⟨
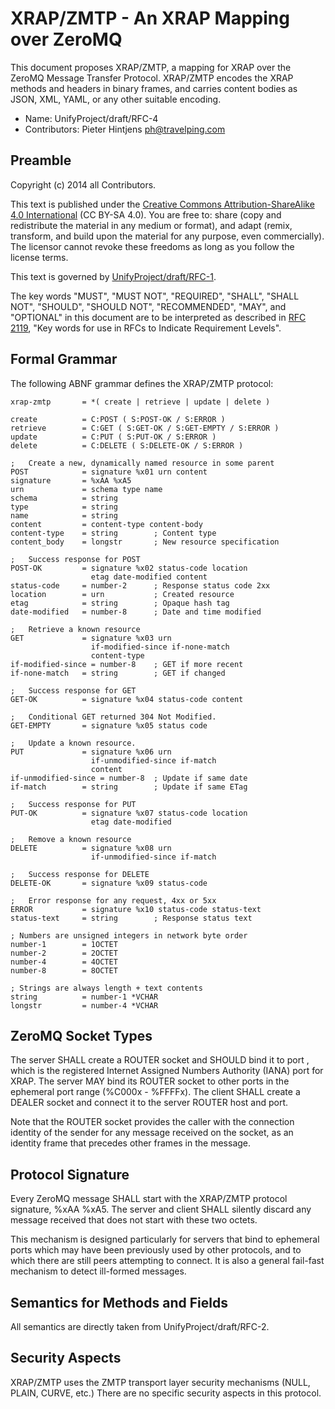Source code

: # XRAP/ZMTP - An XRAP Mapping over ZeroMQ

This document proposes XRAP/ZMTP, a mapping for XRAP over the ZeroMQ Message Transfer Protocol. XRAP/ZMTP encodes the XRAP methods and headers in binary frames, and carries content bodies as JSON, XML, YAML, or any other suitable encoding.

* Name: UnifyProject/draft/RFC-4
* Contributors: Pieter Hintjens <ph@travelping.com>

## Preamble

Copyright (c) 2014 all Contributors.

This text is published under the [Creative Commons Attribution-ShareAlike 4.0 International](https://creativecommons.org/licenses/by-sa/4.0/) (CC BY-SA 4.0). You are free to: share (copy and redistribute the material in any medium or format), and adapt (remix, transform, and build upon the material for any purpose, even commercially). The licensor cannot revoke these freedoms as long as you follow the license terms.

This text is governed by [UnifyProject/draft/RFC-1](https://github.com/UnifyProject/RFC/blob/master/draft/rfc-1.md).

The key words "MUST", "MUST NOT", "REQUIRED", "SHALL", "SHALL NOT", "SHOULD", "SHOULD NOT", "RECOMMENDED",  "MAY", and "OPTIONAL" in this document are to be interpreted as described in [RFC 2119](http://tools.ietf.org/html/rfc2119), "Key words for use in RFCs to Indicate Requirement Levels".

## Formal Grammar

The following ABNF grammar defines the XRAP/ZMTP protocol:

    xrap-zmtp       = *( create | retrieve | update | delete )
    
    create          = C:POST ( S:POST-OK / S:ERROR )
    retrieve        = C:GET ( S:GET-OK / S:GET-EMPTY / S:ERROR )
    update          = C:PUT ( S:PUT-OK / S:ERROR )
    delete          = C:DELETE ( S:DELETE-OK / S:ERROR )

    ;   Create a new, dynamically named resource in some parent
    POST            = signature %x01 urn content
    signature       = %xAA %xA5
    urn             = schema type name
    schema          = string        
    type            = string
    name            = string
    content         = content-type content-body
    content-type    = string        ; Content type
    content_body    = longstr       ; New resource specification
    
    ;   Success response for POST
    POST-OK         = signature %x02 status-code location
                      etag date-modified content
    status-code     = number-2      ; Response status code 2xx
    location        = urn           ; Created resource
    etag            = string        ; Opaque hash tag
    date-modified   = number-8      ; Date and time modified

    ;   Retrieve a known resource
    GET             = signature %x03 urn
                      if-modified-since if-none-match
                      content-type
    if-modified-since = number-8    ; GET if more recent
    if-none-match   = string        ; GET if changed

    ;   Success response for GET
    GET-OK          = signature %x04 status-code content

    ;   Conditional GET returned 304 Not Modified.
    GET-EMPTY       = signature %x05 status code

    ;   Update a known resource.
    PUT             = signature %x06 urn
                      if-unmodified-since if-match
                      content
    if-unmodified-since = number-8  ; Update if same date
    if-match        = string        ; Update if same ETag

    ;   Success response for PUT
    PUT-OK          = signature %x07 status-code location
                      etag date-modified

    ;   Remove a known resource
    DELETE          = signature %x08 urn
                      if-unmodified-since if-match

    ;   Success response for DELETE
    DELETE-OK       = signature %x09 status-code

    ;   Error response for any request, 4xx or 5xx
    ERROR           = signature %x10 status-code status-text
    status-text     = string        ; Response status text

    ; Numbers are unsigned integers in network byte order
    number-1        = 1OCTET
    number-2        = 2OCTET
    number-4        = 4OCTET
    number-8        = 8OCTET

    ; Strings are always length + text contents
    string          = number-1 *VCHAR
    longstr         = number-4 *VCHAR

## ZeroMQ Socket Types

The server SHALL create a ROUTER socket and SHOULD bind it to port <to be specified>, which is the registered Internet Assigned Numbers Authority (IANA) port for XRAP. The server MAY bind its ROUTER socket to other ports in the ephemeral port range (%C000x - %FFFFx). The client SHALL create a DEALER socket and connect it to the server ROUTER host and port.

Note that the ROUTER socket provides the caller with the connection identity of the sender for any message received on the socket, as an identity frame that precedes other frames in the message.

## Protocol Signature

Every ZeroMQ message SHALL start with the XRAP/ZMTP protocol signature, %xAA %xA5. The server and client SHALL silently discard any message received that does not start with these two octets.

This mechanism is designed particularly for servers that bind to ephemeral ports which may have been previously used by other protocols, and to which there are still peers attempting to connect. It is also a general fail-fast mechanism to detect ill-formed messages.

## Semantics for Methods and Fields

All semantics are directly taken from UnifyProject/draft/RFC-2.

## Security Aspects

XRAP/ZMTP uses the ZMTP transport layer security mechanisms (NULL, PLAIN, CURVE, etc.) There are no specific security aspects in this protocol.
⟩
## The task
The required output is the stretch of entries above from the line containing "network byte order" through the line containing "The server SHALL", reproduced exactly.

## Exercise solution
    ; Numbers are unsigned integers in network byte order
    number-1        = 1OCTET
    number-2        = 2OCTET
    number-4        = 4OCTET
    number-8        = 8OCTET

    ; Strings are always length + text contents
    string          = number-1 *VCHAR
    longstr         = number-4 *VCHAR

## ZeroMQ Socket Types

The server SHALL create a ROUTER socket and SHOULD bind it to port <to be specified>, which is the registered Internet Assigned Numbers Authority (IANA) port for XRAP. The server MAY bind its ROUTER socket to other ports in the ephemeral port range (%C000x - %FFFFx). The client SHALL create a DEALER socket and connect it to the server ROUTER host and port.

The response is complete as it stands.